### Task requirements
Give the data below again exactly as written, without its pictures.

● ● ● ● ● ● ●

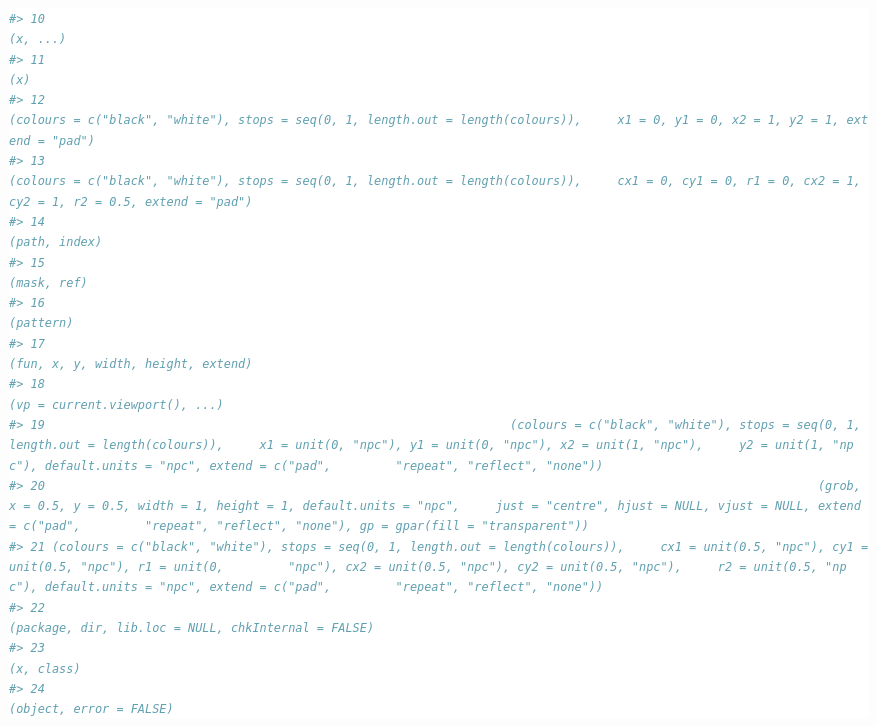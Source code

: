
 ``` r
#> 10                                                                                                                                                                                                                                                                                                                    (x, ...)
#> 11                                                                                                                                                                                                                                                                                                                         (x)
#> 12                                                                                                                                                                                        (colours = c("black", "white"), stops = seq(0, 1, length.out = length(colours)),     x1 = 0, y1 = 0, x2 = 1, y2 = 1, extend = "pad")
#> 13                                                                                                                                                                  (colours = c("black", "white"), stops = seq(0, 1, length.out = length(colours)),     cx1 = 0, cy1 = 0, r1 = 0, cx2 = 1, cy2 = 1, r2 = 0.5, extend = "pad")
#> 14                                                                                                                                                                                                                                                                                                               (path, index)
#> 15                                                                                                                                                                                                                                                                                                                 (mask, ref)
#> 16                                                                                                                                                                                                                                                                                                                   (pattern)
#> 17                                                                                                                                                                                                                                                                                          (fun, x, y, width, height, extend)
#> 18                                                                                                                                                                                                                                                                                              (vp = current.viewport(), ...)
#> 19                                                                 (colours = c("black", "white"), stops = seq(0, 1, length.out = length(colours)),     x1 = unit(0, "npc"), y1 = unit(0, "npc"), x2 = unit(1, "npc"),     y2 = unit(1, "npc"), default.units = "npc", extend = c("pad",         "repeat", "reflect", "none"))
#> 20                                                                                                            (grob, x = 0.5, y = 0.5, width = 1, height = 1, default.units = "npc",     just = "centre", hjust = NULL, vjust = NULL, extend = c("pad",         "repeat", "reflect", "none"), gp = gpar(fill = "transparent"))
#> 21 (colours = c("black", "white"), stops = seq(0, 1, length.out = length(colours)),     cx1 = unit(0.5, "npc"), cy1 = unit(0.5, "npc"), r1 = unit(0,         "npc"), cx2 = unit(0.5, "npc"), cy2 = unit(0.5, "npc"),     r2 = unit(0.5, "npc"), default.units = "npc", extend = c("pad",         "repeat", "reflect", "none"))
#> 22                                                                                                                                                                                                                                                                         (package, dir, lib.loc = NULL, chkInternal = FALSE)
#> 23                                                                                                                                                                                                                                                                                                                  (x, class)
#> 24                                                                                                                                                                                                                                                                                                     (object, error = FALSE)
```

● ● ● ● ● ● ●

### Result of this task
Source code

:
 ``` r
#> 10                                                                                                                                                                                                                                                                                                                    (x, ...)
#> 11                                                                                                                                                                                                                                                                                                                         (x)
#> 12                                                                                                                                                                                        (colours = c("black", "white"), stops = seq(0, 1, length.out = length(colours)),     x1 = 0, y1 = 0, x2 = 1, y2 = 1, extend = "pad")
#> 13                                                                                                                                                                  (colours = c("black", "white"), stops = seq(0, 1, length.out = length(colours)),     cx1 = 0, cy1 = 0, r1 = 0, cx2 = 1, cy2 = 1, r2 = 0.5, extend = "pad")
#> 14                                                                                                                                                                                                                                                                                                               (path, index)
#> 15                                                                                                                                                                                                                                                                                                                 (mask, ref)
#> 16                                                                                                                                                                                                                                                                                                                   (pattern)
#> 17                                                                                                                                                                                                                                                                                          (fun, x, y, width, height, extend)
#> 18                                                                                                                                                                                                                                                                                              (vp = current.viewport(), ...)
#> 19                                                                 (colours = c("black", "white"), stops = seq(0, 1, length.out = length(colours)),     x1 = unit(0, "npc"), y1 = unit(0, "npc"), x2 = unit(1, "npc"),     y2 = unit(1, "npc"), default.units = "npc", extend = c("pad",         "repeat", "reflect", "none"))
#> 20                                                                                                            (grob, x = 0.5, y = 0.5, width = 1, height = 1, default.units = "npc",     just = "centre", hjust = NULL, vjust = NULL, extend = c("pad",         "repeat", "reflect", "none"), gp = gpar(fill = "transparent"))
#> 21 (colours = c("black", "white"), stops = seq(0, 1, length.out = length(colours)),     cx1 = unit(0.5, "npc"), cy1 = unit(0.5, "npc"), r1 = unit(0,         "npc"), cx2 = unit(0.5, "npc"), cy2 = unit(0.5, "npc"),     r2 = unit(0.5, "npc"), default.units = "npc", extend = c("pad",         "repeat", "reflect", "none"))
#> 22                                                                                                                                                                                                                                                                         (package, dir, lib.loc = NULL, chkInternal = FALSE)
#> 23                                                                                                                                                                                                                                                                                                                  (x, class)
#> 24                                                                                                                                                                                                                                                                                                     (object, error = FALSE)
```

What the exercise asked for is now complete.